**Problem statement**
From the listing below, copy out every line where the word "七夏浅笑" appears.

**Data for this exercise**
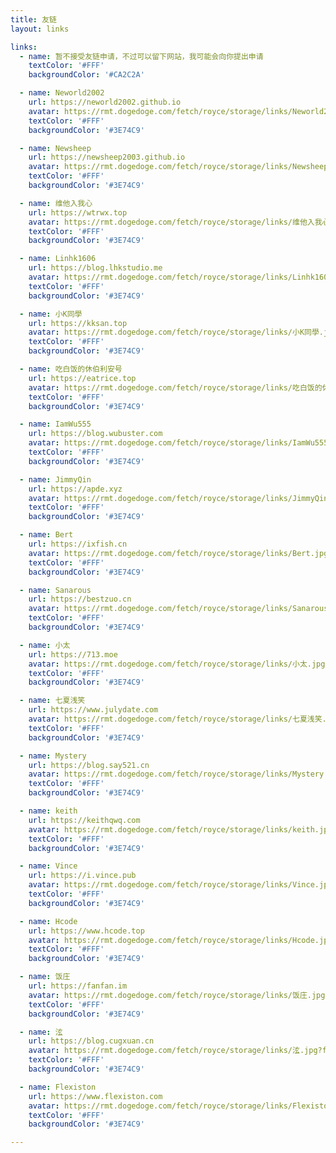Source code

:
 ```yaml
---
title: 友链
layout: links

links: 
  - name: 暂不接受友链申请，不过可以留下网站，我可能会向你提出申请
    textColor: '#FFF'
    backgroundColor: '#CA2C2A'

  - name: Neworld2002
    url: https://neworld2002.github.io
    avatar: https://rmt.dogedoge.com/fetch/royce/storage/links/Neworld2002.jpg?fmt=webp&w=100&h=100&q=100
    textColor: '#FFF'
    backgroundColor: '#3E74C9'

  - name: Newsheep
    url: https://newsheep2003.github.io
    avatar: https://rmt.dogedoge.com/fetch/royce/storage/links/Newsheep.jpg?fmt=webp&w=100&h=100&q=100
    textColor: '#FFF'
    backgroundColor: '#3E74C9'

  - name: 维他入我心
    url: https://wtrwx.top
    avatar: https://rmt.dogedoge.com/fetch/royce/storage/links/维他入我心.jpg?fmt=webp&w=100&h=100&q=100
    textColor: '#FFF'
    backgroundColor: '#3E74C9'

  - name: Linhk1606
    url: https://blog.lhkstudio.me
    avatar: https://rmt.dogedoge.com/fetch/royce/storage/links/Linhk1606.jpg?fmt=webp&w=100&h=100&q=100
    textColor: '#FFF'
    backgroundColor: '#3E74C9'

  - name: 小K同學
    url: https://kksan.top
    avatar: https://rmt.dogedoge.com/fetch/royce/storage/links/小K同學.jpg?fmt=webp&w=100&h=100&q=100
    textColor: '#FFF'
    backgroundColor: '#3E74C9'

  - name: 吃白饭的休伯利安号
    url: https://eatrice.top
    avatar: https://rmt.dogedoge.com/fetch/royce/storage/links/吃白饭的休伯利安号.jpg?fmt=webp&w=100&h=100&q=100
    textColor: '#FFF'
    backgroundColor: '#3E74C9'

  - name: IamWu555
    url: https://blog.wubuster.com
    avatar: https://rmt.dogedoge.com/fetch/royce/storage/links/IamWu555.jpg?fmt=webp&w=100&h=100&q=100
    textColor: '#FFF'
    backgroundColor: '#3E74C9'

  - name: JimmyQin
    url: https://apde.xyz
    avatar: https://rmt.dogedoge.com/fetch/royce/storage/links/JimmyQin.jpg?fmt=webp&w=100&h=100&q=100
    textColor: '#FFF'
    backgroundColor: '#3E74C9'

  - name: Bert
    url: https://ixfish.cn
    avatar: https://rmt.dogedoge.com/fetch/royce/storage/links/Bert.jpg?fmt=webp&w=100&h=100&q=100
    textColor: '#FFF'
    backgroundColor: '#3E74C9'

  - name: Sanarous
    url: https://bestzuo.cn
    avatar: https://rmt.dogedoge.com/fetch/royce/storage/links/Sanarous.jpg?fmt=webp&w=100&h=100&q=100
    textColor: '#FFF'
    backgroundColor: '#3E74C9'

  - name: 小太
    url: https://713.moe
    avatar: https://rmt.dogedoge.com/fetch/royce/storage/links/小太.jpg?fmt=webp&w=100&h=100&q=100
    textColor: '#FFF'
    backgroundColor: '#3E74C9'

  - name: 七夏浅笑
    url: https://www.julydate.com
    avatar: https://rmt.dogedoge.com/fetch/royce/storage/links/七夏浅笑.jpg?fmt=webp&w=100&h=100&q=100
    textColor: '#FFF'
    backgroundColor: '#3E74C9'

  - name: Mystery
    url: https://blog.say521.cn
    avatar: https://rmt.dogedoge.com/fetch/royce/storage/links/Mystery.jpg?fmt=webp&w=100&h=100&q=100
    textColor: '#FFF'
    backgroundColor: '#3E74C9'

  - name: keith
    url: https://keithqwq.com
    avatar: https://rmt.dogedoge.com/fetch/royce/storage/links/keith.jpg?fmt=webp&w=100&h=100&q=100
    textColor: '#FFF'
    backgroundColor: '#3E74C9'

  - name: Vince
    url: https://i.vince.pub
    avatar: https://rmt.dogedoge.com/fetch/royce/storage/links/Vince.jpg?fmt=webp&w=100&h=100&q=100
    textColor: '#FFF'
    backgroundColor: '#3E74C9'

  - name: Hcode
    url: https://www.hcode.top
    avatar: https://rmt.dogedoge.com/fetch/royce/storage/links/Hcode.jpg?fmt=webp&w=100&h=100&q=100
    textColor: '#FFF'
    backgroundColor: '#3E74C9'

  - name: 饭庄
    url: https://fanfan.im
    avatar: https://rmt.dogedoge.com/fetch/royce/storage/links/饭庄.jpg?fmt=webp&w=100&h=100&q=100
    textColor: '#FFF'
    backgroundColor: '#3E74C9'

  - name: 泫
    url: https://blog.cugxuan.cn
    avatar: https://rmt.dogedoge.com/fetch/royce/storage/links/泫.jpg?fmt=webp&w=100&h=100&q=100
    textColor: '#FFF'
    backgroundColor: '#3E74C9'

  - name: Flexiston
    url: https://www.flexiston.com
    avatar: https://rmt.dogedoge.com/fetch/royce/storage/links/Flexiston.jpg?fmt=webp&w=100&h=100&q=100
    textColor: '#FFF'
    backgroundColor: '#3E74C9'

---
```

**Your solution**
  - name: 七夏浅笑
    avatar: https://rmt.dogedoge.com/fetch/royce/storage/links/七夏浅笑.jpg?fmt=webp&w=100&h=100&q=100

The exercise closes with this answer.